Benefits of Positive Emotions
Two major theories have examined and discussed the benefits of positive emotions on attenuating negative emotional responses to stressful events. The dynamic affect model contends that during times of stress, negative emotions tend to crowd out positive emotions (Zautra, Smith, Affleck, & Tennen, 2001). When people experience positive emotions during stressors, these positive emotions will attenuate negative emotional responses. Studies supporting the dynamic affect model demonstrate that positive emotions tend to lessen negative emotions in response to both chronic stressors and everyday life events (Zautra, Smith, Affleck, & Tennen, 2001; Zautra, Affleck, Tennen, Reich, & Davis, 2005; Ong, Bergeman, Bisconti, & Wallace, 2006; Ong & Bergeman, 2004).
In line with the dynamic affect model, the broaden-and-build theory posits that positive emotions serve adaptive functions in times of stress (Fredrickson, 2001, 2013). Positive emotions allow individuals to build up resources (e.g. skills, knowledge, social ties) during times of low stress that are beneficial during times of high stress. Additionally, the broaden-and-build theory posits that positive emotions also facilitate quicker recovery once negative responses have occurred (Fredrickson & Levenson, 1998). This “undoing effect” hypothesizes that positive emotions undo cardiovascular and autonomic aftereffects of negative emotions by hastening recovery from stressful events. Multiple studies have provided support for the broaden-and-build theory (for a review, see Fredrickson, 2013). For example, studies conducted in the lab have found that positive emotions are linked to faster cardiovascular recovery from an induced stressor (Fredrickson, Mancuso, Branigan, & Tugade, 2000).
Much of the literature examining the benefits of positive emotions on the stress response has focused on trait qualities, showing that people who generally are more positive and experience more positive emotions have more adaptive stress responses (i.e., Faulk, Gloria, Cance, & Steinhardt, 2012; Moskowitz, Shmueli-Blumberg, Acree, & Folkman, 2012). In addition, emotional responses from stressors are often considered to be a relatively stable trait characteristic (Cohen et al., 2000). Fewer studies focus on how reactions to stressors may fluctuate within individuals despite a study showing that only about 27% of variability in emotional reactivity to a stressor is due to stable individual differences (Sliwinski, Almeida, Smyth, & Stawski, 2009).
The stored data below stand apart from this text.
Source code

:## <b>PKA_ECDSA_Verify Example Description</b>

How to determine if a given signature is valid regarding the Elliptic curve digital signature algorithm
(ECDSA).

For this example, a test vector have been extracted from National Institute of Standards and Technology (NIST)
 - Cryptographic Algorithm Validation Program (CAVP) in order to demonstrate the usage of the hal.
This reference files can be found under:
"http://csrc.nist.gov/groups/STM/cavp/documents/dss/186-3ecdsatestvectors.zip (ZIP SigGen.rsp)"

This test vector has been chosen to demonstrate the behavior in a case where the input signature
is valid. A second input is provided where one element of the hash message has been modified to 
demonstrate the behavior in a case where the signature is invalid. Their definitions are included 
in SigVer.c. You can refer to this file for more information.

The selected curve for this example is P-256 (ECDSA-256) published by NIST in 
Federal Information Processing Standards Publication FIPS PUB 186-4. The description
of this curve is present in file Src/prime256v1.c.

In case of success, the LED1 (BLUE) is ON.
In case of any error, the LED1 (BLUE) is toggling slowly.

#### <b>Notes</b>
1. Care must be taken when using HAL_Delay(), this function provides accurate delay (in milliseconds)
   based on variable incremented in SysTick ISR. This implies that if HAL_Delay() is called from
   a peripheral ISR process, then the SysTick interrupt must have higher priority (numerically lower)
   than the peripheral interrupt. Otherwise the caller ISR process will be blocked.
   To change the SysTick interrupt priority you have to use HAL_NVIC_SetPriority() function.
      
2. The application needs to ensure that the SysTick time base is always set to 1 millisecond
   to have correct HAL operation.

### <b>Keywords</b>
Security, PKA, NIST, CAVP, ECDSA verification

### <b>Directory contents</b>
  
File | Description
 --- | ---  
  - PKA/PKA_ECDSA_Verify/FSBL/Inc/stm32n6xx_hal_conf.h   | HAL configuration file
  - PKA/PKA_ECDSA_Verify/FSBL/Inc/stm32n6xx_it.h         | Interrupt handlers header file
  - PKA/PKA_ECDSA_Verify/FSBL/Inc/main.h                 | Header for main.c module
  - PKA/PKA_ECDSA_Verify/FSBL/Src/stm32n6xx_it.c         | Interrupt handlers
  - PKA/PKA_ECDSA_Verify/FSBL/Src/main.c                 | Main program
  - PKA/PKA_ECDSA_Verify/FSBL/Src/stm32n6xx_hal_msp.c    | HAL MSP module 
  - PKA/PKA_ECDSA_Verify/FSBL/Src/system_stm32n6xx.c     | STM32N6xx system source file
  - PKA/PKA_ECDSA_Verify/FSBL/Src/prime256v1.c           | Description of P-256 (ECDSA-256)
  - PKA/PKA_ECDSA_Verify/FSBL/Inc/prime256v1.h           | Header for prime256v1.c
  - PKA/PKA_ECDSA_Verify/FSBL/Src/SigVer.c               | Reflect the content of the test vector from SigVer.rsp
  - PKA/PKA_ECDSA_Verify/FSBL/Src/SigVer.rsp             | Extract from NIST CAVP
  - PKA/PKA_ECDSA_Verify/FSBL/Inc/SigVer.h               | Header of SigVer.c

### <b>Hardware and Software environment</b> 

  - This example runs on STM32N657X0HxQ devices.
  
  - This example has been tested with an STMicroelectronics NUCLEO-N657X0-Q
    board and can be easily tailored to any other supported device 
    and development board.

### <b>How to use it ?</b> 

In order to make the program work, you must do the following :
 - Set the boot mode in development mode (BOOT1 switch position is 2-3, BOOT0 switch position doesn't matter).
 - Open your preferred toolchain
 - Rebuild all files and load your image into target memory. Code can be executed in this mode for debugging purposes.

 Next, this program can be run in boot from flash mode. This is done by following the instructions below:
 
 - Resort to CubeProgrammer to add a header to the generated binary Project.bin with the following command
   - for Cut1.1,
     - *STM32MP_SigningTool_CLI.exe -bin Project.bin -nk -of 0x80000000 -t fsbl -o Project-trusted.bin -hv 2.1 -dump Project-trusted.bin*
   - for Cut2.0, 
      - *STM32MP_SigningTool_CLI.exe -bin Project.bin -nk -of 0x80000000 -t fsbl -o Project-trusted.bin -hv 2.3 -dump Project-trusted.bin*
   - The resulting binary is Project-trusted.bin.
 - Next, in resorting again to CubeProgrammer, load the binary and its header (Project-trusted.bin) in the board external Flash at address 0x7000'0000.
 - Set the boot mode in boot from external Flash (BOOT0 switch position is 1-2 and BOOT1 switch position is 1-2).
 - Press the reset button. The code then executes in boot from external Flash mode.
This finding implies there is considerable within-person variability in how people respond to stressors.
In laboratory studies, researchers find that induced positive emotions are linked to faster emotional recovery from lab-induced stressors (Fredrickson & Levenson, 1998; Fredrickson, Mancuso, Branigan, & Tugade, 2000). In daily dairy research, one study with older adults has found that positive emotions experienced on days with greater stressor severity led to quicker emotional recovery the following day (Ong, Bergeman, Bisconti, & Wallace, 2006). This study provides support for the idea that experiencing positive emotions on days of greater reported stressor severity are linked with attenuated negative emotion within individuals. The proposed study differs from the study by Ong and colleagues in a few important ways. First, the study by Ong and colleagues assessed stress based on ratings of stressor severity and not the occurrence of a stressor. It is possible that the measure of stress was conflated with how people appraised a stressor. This may introduce a report bias conflating both intensity of the experienced stressor and amount of positive emotion. The proposed study focuses not on perceived severity, but on differences in reported negative emotion on days with and without a stressor. Second, the current study conducted additional follow-up tests to see if positive emotion decreases the likelihood of experiencing a next-day stressor, a question not examined in the Ong and colleagues’ paper. Finally, the study by Ong and colleagues examined these processes in a relatively small sample of older adults (N = 40, ages 60–85). The current study will expand upon this by looking at a large, national, community-based sample of adults (N = 1,588, ages 33–84).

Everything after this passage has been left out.